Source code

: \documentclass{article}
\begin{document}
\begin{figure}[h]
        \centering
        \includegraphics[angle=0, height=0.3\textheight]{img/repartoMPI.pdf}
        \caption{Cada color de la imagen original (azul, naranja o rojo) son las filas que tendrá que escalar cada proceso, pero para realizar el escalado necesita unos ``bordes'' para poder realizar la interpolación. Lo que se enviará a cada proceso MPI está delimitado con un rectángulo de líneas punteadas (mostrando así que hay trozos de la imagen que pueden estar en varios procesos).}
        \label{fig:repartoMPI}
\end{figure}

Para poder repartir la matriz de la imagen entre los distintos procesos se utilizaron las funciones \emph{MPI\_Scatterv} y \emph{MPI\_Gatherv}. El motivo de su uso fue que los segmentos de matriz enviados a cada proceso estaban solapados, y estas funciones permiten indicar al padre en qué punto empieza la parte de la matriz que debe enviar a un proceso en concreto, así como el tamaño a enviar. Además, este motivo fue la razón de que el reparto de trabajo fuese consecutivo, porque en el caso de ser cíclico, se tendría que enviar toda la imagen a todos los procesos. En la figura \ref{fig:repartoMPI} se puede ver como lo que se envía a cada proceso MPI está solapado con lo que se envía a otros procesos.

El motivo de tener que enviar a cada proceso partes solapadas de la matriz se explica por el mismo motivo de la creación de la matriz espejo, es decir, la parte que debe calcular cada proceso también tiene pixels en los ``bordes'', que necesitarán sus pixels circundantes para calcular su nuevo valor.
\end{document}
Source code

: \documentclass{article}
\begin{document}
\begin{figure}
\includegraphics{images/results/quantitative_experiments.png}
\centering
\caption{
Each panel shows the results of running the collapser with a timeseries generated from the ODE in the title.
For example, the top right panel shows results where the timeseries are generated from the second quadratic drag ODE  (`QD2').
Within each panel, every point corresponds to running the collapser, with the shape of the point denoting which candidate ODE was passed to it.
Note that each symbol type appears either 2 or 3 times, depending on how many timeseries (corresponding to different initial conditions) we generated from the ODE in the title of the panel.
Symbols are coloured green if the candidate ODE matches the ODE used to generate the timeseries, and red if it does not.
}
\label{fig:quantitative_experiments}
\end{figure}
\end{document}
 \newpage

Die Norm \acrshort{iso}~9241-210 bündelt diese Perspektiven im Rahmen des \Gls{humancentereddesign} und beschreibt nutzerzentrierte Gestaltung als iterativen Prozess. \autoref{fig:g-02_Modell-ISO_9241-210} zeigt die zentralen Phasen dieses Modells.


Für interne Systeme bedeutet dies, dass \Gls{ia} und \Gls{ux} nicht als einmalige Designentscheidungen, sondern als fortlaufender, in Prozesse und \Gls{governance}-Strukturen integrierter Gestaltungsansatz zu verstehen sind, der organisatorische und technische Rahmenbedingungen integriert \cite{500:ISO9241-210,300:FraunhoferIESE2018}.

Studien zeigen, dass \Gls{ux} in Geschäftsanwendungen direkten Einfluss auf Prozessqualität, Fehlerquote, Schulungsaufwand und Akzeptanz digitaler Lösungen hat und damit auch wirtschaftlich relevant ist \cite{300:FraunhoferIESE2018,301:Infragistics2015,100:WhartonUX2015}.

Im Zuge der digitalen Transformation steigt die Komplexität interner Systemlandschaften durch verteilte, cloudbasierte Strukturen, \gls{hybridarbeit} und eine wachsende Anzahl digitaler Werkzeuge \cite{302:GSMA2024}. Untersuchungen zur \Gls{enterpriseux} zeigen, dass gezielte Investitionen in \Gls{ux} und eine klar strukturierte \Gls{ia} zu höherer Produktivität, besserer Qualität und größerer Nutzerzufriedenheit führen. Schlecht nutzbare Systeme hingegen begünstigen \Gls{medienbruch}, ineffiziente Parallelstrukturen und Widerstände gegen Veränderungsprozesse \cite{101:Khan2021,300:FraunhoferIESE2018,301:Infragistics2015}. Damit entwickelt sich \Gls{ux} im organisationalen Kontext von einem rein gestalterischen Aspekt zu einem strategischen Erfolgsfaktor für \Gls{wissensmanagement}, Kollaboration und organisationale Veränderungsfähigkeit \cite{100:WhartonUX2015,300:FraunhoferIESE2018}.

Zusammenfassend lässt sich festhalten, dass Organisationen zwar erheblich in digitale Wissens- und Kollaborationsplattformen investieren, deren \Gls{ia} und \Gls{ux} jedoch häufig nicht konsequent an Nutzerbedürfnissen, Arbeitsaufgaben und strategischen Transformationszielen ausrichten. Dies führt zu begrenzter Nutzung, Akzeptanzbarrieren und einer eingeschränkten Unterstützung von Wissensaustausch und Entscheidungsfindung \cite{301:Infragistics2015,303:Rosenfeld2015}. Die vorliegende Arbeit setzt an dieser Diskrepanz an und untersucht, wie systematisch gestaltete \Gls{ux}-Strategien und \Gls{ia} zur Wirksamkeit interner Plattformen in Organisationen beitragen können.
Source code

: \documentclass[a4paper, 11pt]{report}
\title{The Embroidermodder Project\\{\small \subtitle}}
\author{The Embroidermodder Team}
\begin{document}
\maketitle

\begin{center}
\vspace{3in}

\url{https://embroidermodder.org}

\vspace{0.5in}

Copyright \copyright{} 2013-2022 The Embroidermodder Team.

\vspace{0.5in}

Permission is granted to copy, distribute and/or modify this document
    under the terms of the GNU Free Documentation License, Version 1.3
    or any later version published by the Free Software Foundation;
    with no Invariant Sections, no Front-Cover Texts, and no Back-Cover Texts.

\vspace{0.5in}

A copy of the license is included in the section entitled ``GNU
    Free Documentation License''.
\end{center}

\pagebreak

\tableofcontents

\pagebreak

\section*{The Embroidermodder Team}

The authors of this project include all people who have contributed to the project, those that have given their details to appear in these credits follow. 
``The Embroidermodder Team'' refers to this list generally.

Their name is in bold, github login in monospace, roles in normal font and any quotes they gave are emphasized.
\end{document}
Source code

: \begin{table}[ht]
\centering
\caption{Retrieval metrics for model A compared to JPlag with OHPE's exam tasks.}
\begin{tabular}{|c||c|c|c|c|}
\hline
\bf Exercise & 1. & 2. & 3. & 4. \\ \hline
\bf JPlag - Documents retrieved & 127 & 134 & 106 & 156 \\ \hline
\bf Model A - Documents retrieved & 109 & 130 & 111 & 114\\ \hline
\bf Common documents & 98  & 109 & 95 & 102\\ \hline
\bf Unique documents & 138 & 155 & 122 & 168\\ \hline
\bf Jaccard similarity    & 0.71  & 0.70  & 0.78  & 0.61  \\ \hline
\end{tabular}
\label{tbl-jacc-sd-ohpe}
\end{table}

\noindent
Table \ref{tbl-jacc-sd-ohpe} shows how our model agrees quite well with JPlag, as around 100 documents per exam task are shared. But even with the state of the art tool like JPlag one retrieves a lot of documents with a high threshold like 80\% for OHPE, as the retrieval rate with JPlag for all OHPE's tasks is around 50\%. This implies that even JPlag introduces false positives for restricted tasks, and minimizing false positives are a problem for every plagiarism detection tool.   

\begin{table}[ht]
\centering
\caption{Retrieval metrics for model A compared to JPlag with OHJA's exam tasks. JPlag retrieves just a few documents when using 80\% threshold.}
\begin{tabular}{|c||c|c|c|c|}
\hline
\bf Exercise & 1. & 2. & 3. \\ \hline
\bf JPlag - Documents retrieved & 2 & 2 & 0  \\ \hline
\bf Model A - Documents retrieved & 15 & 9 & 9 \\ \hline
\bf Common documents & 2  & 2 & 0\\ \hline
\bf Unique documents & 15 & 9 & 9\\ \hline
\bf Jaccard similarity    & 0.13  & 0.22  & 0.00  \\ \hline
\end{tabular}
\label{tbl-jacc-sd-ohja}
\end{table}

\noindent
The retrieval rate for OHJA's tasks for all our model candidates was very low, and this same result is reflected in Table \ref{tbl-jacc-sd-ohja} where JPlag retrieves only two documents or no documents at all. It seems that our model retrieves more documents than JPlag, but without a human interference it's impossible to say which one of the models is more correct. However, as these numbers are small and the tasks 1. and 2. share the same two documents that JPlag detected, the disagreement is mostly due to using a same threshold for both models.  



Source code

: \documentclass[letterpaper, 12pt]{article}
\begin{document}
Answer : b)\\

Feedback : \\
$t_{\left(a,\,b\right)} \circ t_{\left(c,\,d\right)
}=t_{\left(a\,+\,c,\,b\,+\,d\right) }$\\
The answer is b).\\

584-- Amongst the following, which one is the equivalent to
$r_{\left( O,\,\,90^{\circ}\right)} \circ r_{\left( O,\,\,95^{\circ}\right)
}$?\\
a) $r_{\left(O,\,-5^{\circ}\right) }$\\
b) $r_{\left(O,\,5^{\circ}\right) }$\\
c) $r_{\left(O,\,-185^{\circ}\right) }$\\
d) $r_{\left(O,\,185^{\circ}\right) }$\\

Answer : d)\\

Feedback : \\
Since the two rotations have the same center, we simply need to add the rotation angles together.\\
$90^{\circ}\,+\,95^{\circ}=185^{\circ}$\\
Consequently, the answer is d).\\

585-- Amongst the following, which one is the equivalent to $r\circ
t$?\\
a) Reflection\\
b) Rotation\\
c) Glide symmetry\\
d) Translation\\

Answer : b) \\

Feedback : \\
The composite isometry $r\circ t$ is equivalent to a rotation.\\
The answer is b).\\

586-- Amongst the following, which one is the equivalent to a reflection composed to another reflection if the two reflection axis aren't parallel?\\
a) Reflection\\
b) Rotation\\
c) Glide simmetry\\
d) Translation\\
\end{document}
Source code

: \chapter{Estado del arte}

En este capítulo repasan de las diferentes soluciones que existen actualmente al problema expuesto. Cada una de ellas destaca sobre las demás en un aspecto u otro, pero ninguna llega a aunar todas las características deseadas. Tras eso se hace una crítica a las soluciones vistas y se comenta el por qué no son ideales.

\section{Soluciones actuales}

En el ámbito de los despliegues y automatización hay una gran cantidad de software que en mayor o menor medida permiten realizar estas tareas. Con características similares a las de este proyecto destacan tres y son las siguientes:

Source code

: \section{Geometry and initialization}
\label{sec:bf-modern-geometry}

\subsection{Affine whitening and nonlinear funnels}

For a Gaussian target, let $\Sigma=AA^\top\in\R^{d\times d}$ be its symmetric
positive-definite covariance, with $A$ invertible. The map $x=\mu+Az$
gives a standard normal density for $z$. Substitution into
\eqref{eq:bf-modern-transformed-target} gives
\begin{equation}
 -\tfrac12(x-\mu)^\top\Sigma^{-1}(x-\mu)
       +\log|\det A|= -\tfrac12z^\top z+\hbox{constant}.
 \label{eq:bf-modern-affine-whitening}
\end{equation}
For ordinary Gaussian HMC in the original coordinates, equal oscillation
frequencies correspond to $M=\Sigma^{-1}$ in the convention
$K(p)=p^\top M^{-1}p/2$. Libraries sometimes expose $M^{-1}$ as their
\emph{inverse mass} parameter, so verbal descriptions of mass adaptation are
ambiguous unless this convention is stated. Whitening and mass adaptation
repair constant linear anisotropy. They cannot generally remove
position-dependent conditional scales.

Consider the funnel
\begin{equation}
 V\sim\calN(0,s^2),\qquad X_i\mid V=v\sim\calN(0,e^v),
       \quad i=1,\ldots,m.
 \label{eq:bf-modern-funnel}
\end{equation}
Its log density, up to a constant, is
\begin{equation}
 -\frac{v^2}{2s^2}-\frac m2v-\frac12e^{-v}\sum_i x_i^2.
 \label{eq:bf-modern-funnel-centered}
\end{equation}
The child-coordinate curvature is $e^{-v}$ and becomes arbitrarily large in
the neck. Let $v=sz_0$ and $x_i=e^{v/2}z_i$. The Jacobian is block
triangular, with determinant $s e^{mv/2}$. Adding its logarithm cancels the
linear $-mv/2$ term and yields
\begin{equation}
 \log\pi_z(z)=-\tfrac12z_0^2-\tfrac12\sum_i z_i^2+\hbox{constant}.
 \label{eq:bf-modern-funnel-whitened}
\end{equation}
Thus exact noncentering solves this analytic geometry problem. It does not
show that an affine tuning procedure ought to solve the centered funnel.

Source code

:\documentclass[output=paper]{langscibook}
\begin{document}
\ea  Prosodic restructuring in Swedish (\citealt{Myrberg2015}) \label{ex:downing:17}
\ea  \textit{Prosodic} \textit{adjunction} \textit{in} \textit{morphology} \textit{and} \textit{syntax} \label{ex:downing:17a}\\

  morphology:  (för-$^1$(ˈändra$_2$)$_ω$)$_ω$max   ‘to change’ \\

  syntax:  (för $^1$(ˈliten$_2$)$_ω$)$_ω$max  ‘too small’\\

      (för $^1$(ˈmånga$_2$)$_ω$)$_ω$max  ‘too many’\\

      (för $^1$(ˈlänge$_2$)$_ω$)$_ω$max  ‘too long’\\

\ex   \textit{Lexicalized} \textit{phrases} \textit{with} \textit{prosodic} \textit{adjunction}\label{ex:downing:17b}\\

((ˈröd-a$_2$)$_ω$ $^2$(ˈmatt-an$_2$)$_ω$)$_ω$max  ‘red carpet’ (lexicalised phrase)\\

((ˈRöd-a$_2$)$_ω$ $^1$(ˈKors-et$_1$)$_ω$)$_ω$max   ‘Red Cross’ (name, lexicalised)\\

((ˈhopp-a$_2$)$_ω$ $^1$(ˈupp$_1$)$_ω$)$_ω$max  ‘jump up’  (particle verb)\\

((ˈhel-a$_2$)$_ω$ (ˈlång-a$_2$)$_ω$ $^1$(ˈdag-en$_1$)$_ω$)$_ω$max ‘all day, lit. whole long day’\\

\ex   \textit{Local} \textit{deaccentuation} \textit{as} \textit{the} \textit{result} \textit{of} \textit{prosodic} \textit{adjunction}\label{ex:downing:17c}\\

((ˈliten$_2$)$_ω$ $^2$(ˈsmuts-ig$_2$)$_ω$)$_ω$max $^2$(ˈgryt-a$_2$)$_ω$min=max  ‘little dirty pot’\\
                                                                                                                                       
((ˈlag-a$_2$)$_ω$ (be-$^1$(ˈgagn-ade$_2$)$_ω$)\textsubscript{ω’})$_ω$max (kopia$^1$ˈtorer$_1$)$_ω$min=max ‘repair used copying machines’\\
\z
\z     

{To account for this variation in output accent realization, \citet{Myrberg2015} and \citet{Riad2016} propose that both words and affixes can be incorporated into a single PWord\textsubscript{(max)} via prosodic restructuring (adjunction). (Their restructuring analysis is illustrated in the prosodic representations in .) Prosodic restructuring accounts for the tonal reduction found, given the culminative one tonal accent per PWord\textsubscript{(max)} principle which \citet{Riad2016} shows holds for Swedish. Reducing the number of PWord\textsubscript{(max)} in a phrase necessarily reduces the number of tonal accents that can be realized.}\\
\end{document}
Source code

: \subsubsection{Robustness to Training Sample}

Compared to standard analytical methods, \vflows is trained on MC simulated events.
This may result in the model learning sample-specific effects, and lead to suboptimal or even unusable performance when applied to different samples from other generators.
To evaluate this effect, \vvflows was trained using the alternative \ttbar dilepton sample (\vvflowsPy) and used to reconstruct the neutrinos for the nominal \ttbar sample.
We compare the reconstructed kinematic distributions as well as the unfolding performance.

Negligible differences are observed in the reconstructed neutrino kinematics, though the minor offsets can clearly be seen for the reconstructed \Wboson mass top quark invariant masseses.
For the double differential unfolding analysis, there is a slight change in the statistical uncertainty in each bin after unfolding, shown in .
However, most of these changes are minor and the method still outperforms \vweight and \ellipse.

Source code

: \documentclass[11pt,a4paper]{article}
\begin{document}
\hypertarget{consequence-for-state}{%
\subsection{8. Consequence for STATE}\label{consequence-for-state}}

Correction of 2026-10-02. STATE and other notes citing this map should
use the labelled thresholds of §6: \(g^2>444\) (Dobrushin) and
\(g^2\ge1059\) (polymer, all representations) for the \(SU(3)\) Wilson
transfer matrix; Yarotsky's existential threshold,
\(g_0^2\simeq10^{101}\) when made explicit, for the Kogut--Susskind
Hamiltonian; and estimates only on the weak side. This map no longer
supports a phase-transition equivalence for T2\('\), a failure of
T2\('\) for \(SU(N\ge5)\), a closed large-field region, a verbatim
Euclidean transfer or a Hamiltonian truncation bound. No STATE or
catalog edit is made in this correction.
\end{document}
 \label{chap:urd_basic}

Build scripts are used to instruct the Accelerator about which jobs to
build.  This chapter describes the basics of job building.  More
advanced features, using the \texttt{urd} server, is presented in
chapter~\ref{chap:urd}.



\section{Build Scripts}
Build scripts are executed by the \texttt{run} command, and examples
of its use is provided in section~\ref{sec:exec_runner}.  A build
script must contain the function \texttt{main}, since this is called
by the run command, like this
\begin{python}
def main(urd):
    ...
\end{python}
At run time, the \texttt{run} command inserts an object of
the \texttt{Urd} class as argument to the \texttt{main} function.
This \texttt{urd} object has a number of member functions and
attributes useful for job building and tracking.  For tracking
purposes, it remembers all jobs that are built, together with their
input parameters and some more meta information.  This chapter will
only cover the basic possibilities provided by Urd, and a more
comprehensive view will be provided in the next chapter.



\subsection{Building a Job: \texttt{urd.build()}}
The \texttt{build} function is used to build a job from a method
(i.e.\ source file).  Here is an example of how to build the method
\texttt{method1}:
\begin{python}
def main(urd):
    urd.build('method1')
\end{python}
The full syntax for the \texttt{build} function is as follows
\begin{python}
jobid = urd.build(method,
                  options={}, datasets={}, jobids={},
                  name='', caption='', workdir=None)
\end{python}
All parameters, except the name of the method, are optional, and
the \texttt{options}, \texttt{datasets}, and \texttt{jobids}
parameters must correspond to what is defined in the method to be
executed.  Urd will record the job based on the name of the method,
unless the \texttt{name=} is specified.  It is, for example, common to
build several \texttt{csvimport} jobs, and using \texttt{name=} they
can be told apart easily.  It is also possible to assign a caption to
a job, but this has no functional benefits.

******

» **Task item**:
Report each line of the material in which the string "will" occurs.

» **Exercise response**:
input parameters and some more meta information.  This chapter will
comprehensive view will be provided in the next chapter.
executed.  Urd will record the job based on the name of the method,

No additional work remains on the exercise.